Algonquin College mural portrays an Indigenous creation story

Shalak Attack and Bruno SmokyThere’s a dark-eyed moose. A soaring eagle. Sweetgrass and strawberries. And, not to be ignored, the giant turtle on whose back rides a cluster of birch-bark lodging and a great pine tree – the tree of life.

Welcome to Algonquin College’s latest showcase of Indigenous artwork. Nearly seven months in making, the three storey-high painting depicting Indigenous cosmological symbols is now on display outside the Indigenous Commons in the first floor of the DARE District.

“This (mural) acknowledges the creation story of many Indigenous peoples,” says Ron Deganadus McLester, the College’s Executive Director of Truth, Reconciliation & Indigenization. “It’s definitely a piece that links our shared cosmology.”

That was the intention, according to the painting’s husband-and-wife creators, Shalak Attack and Bruno Smoky.

The couple were approached by Ron several months ago to do the mural, after they’d been recommended by Brook McIlroy, the Toronto architectural firm that designed the Indigenous Commons and Gathering Circle.

Based on their reputation and experience, it was clearly a smart choice. The couple has garnered an international reputation over the last decade for their large-scale wall murals, both outdoor and indoor. While currently based in Toronto, they’ve worked throughout North and South America as well as in Europe and parts of the Middle East and Africa.

“My greatest pleasure is to paint in communities, bringing art and culture to otherwise forgotten and precarious neighbourhoods,” said Bruno, who emigrated from Brazil to Canada five years ago.

If there’s a constant theme in their paintings, it is that of paying homage to Mother Earth – a theme that certainly accords with traditional Indigenous culture. As Shalak, a Canadian whose family is originally from Chile, puts it: “We are always trying to honour nature in our world, but there are also a lot of Indigenous elements in what we do.”

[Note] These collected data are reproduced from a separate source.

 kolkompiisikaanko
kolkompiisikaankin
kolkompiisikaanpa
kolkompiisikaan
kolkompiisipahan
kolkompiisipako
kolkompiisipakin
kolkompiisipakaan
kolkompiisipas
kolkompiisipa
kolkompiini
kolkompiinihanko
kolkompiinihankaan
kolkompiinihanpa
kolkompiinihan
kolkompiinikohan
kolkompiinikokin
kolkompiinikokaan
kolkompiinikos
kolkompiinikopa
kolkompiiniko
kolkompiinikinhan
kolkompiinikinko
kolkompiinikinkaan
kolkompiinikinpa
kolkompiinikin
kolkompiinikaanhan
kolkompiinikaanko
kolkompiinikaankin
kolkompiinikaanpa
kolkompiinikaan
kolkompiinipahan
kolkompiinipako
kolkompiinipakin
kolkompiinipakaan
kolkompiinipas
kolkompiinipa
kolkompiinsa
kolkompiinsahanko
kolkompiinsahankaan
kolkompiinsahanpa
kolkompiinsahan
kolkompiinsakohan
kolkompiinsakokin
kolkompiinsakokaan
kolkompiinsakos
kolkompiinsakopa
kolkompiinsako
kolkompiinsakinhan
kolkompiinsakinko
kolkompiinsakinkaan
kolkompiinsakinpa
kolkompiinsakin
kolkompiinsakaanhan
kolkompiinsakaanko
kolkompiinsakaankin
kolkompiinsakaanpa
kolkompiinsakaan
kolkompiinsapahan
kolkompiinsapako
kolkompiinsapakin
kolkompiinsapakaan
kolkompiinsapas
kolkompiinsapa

That thematic blend is evident in this latest mural. The painting, which stretches in height three full storeys from the first floor to the third-floor ceiling of the DARE District, portrays in its various symbolic elements – birds and animals, rivers and fish, forests and strawberries, etc. – a creation story to which some Indigenous peoples subscribe.

Once upon a time, say some Indigenous oral histories, Sky Woman fell to earth when it was all ocean. In an attempt to save her from drowning, several animals tried to bring up dirt from the sea bottom that would create land. A muskrat finally succeeded, placing a patch of dirt on a turtle’s back. That dirt grew to become the North American continent with all its vast forests and abundant wildlife.

“Many (Indigenous people) shared this idea that where we lived is called turtle island,” says McLester, noting that the mural reflects the “distillation and interpretation” of a lengthy consultation with both Indigenous elders and Algonquin College students.

Beginning in January, Shalak and Bruno met with both groups in a series of meetings that produced many of the elements eventually incorporated into the mural. “There was a lot of back-and-forth discussion,” says Shalak. “They told us what they really wanted to see. Everybody loved the turtle.”

The couple began the painting last week, with Bruno applying an acrylic base and then using spray paint and rollers to complete it before applying a coat of varnish.

The result, says Shalak, is a work “that celebrates the human imagination.”